* **Try it**: Count the lines in the records below that contain the word "into", and give only that count.

* **Source data**:
╔══

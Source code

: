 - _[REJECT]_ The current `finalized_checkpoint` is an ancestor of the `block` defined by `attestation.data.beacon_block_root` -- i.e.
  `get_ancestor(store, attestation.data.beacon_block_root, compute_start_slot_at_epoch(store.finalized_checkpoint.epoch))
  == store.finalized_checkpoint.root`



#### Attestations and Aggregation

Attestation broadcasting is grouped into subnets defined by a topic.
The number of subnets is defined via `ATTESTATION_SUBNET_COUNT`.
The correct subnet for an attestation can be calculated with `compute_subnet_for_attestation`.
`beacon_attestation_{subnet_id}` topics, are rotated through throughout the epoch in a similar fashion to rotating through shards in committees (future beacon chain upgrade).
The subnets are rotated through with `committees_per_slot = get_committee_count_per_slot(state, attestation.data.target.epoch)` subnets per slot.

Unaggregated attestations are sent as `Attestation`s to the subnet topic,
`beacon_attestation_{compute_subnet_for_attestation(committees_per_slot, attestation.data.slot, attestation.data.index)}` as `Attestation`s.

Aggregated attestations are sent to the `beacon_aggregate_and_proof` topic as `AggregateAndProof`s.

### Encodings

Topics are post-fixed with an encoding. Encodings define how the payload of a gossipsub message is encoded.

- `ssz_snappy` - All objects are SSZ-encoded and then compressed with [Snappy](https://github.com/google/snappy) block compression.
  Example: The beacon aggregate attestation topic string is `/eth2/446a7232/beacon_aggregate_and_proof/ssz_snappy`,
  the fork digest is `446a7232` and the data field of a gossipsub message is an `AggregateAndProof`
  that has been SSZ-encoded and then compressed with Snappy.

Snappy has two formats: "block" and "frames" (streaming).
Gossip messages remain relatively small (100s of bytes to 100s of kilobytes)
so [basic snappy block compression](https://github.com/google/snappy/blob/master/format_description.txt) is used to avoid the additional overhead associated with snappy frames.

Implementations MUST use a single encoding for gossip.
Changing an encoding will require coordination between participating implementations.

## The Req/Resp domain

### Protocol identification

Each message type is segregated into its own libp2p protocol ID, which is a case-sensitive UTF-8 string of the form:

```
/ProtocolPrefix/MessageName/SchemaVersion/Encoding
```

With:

╚══

* **Task result**: 2